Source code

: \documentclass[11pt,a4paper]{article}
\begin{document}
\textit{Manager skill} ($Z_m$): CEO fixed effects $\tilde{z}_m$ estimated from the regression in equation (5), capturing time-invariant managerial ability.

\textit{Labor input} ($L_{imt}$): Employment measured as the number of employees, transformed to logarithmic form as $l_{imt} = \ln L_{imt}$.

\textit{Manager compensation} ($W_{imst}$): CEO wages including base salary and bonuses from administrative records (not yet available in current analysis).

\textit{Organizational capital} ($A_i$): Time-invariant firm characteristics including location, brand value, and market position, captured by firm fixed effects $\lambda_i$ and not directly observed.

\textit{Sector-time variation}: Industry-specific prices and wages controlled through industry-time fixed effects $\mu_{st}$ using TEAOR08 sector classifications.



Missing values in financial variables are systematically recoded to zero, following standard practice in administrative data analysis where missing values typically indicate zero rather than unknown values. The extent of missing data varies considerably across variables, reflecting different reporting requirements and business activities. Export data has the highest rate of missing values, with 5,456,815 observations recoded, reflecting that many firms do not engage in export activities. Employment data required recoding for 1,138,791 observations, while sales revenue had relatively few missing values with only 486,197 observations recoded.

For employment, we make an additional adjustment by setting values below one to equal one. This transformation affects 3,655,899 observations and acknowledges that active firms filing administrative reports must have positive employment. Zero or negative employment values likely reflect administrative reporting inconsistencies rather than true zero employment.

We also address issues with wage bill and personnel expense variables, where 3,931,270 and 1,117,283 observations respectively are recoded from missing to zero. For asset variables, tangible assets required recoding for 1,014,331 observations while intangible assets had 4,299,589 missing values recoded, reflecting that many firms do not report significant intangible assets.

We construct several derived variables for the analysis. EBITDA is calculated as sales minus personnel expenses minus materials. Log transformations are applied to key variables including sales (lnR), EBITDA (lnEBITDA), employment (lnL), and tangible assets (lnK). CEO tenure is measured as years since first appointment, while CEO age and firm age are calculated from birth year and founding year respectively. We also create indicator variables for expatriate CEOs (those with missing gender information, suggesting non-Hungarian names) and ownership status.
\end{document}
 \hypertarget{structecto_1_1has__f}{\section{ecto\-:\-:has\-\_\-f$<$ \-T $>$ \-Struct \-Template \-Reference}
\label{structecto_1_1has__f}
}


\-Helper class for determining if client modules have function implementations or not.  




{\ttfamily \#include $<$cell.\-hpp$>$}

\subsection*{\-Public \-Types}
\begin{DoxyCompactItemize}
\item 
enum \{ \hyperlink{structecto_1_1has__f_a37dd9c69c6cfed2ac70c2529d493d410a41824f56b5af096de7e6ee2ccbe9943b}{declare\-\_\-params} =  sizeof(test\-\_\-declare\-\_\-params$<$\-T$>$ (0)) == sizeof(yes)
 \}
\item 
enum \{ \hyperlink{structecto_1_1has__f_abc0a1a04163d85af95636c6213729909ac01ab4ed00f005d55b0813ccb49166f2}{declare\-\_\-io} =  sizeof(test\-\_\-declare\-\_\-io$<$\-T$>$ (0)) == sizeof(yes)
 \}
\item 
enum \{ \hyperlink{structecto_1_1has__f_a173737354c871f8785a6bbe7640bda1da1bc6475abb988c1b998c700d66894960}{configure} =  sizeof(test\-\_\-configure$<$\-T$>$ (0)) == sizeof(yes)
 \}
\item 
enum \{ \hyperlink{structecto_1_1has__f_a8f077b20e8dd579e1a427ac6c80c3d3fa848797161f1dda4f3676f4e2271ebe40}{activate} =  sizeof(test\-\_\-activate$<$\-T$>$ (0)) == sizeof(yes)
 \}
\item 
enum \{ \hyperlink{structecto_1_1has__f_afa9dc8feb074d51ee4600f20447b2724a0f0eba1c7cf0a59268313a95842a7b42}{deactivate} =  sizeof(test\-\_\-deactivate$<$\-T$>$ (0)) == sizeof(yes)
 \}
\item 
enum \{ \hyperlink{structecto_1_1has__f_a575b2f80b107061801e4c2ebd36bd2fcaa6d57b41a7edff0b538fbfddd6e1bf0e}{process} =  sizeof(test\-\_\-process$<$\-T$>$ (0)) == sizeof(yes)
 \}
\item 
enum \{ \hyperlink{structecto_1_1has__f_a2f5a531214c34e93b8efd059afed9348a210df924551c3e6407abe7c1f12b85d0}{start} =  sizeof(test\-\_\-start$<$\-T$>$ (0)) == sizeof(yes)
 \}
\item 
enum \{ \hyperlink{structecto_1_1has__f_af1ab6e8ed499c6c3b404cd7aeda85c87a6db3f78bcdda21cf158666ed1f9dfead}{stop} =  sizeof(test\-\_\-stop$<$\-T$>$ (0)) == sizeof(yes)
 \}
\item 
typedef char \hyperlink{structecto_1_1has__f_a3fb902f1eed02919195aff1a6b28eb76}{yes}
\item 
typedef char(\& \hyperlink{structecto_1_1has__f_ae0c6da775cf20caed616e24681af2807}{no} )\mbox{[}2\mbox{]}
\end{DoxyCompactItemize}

____________

### EXERCISE
Make an exact copy of the data above.

### TASK RESULT
Source code

: \documentclass[11pt,a4paper]{article}
\begin{document}
\textit{Manager skill} ($Z_m$): CEO fixed effects $\tilde{z}_m$ estimated from the regression in equation (5), capturing time-invariant managerial ability.

\textit{Labor input} ($L_{imt}$): Employment measured as the number of employees, transformed to logarithmic form as $l_{imt} = \ln L_{imt}$.

\textit{Manager compensation} ($W_{imst}$): CEO wages including base salary and bonuses from administrative records (not yet available in current analysis).

\textit{Organizational capital} ($A_i$): Time-invariant firm characteristics including location, brand value, and market position, captured by firm fixed effects $\lambda_i$ and not directly observed.

\textit{Sector-time variation}: Industry-specific prices and wages controlled through industry-time fixed effects $\mu_{st}$ using TEAOR08 sector classifications.



Missing values in financial variables are systematically recoded to zero, following standard practice in administrative data analysis where missing values typically indicate zero rather than unknown values. The extent of missing data varies considerably across variables, reflecting different reporting requirements and business activities. Export data has the highest rate of missing values, with 5,456,815 observations recoded, reflecting that many firms do not engage in export activities. Employment data required recoding for 1,138,791 observations, while sales revenue had relatively few missing values with only 486,197 observations recoded.

For employment, we make an additional adjustment by setting values below one to equal one. This transformation affects 3,655,899 observations and acknowledges that active firms filing administrative reports must have positive employment. Zero or negative employment values likely reflect administrative reporting inconsistencies rather than true zero employment.

We also address issues with wage bill and personnel expense variables, where 3,931,270 and 1,117,283 observations respectively are recoded from missing to zero. For asset variables, tangible assets required recoding for 1,014,331 observations while intangible assets had 4,299,589 missing values recoded, reflecting that many firms do not report significant intangible assets.

We construct several derived variables for the analysis. EBITDA is calculated as sales minus personnel expenses minus materials. Log transformations are applied to key variables including sales (lnR), EBITDA (lnEBITDA), employment (lnL), and tangible assets (lnK). CEO tenure is measured as years since first appointment, while CEO age and firm age are calculated from birth year and founding year respectively. We also create indicator variables for expatriate CEOs (those with missing gender information, suggesting non-Hungarian names) and ownership status.
\end{document}
 \hypertarget{structecto_1_1has__f}{\section{ecto\-:\-:has\-\_\-f$<$ \-T $>$ \-Struct \-Template \-Reference}
\label{structecto_1_1has__f}
}


\-Helper class for determining if client modules have function implementations or not.  




{\ttfamily \#include $<$cell.\-hpp$>$}

\subsection*{\-Public \-Types}
\begin{DoxyCompactItemize}
\item 
enum \{ \hyperlink{structecto_1_1has__f_a37dd9c69c6cfed2ac70c2529d493d410a41824f56b5af096de7e6ee2ccbe9943b}{declare\-\_\-params} =  sizeof(test\-\_\-declare\-\_\-params$<$\-T$>$ (0)) == sizeof(yes)
 \}
\item 
enum \{ \hyperlink{structecto_1_1has__f_abc0a1a04163d85af95636c6213729909ac01ab4ed00f005d55b0813ccb49166f2}{declare\-\_\-io} =  sizeof(test\-\_\-declare\-\_\-io$<$\-T$>$ (0)) == sizeof(yes)
 \}
\item 
enum \{ \hyperlink{structecto_1_1has__f_a173737354c871f8785a6bbe7640bda1da1bc6475abb988c1b998c700d66894960}{configure} =  sizeof(test\-\_\-configure$<$\-T$>$ (0)) == sizeof(yes)
 \}
\item 
enum \{ \hyperlink{structecto_1_1has__f_a8f077b20e8dd579e1a427ac6c80c3d3fa848797161f1dda4f3676f4e2271ebe40}{activate} =  sizeof(test\-\_\-activate$<$\-T$>$ (0)) == sizeof(yes)
 \}
\item 
enum \{ \hyperlink{structecto_1_1has__f_afa9dc8feb074d51ee4600f20447b2724a0f0eba1c7cf0a59268313a95842a7b42}{deactivate} =  sizeof(test\-\_\-deactivate$<$\-T$>$ (0)) == sizeof(yes)
 \}
\item 
enum \{ \hyperlink{structecto_1_1has__f_a575b2f80b107061801e4c2ebd36bd2fcaa6d57b41a7edff0b538fbfddd6e1bf0e}{process} =  sizeof(test\-\_\-process$<$\-T$>$ (0)) == sizeof(yes)
 \}
\item 
enum \{ \hyperlink{structecto_1_1has__f_a2f5a531214c34e93b8efd059afed9348a210df924551c3e6407abe7c1f12b85d0}{start} =  sizeof(test\-\_\-start$<$\-T$>$ (0)) == sizeof(yes)
 \}
\item 
enum \{ \hyperlink{structecto_1_1has__f_af1ab6e8ed499c6c3b404cd7aeda85c87a6db3f78bcdda21cf158666ed1f9dfead}{stop} =  sizeof(test\-\_\-stop$<$\-T$>$ (0)) == sizeof(yes)
 \}
\item 
typedef char \hyperlink{structecto_1_1has__f_a3fb902f1eed02919195aff1a6b28eb76}{yes}
\item 
typedef char(\& \hyperlink{structecto_1_1has__f_ae0c6da775cf20caed616e24681af2807}{no} )\mbox{[}2\mbox{]}
\end{DoxyCompactItemize}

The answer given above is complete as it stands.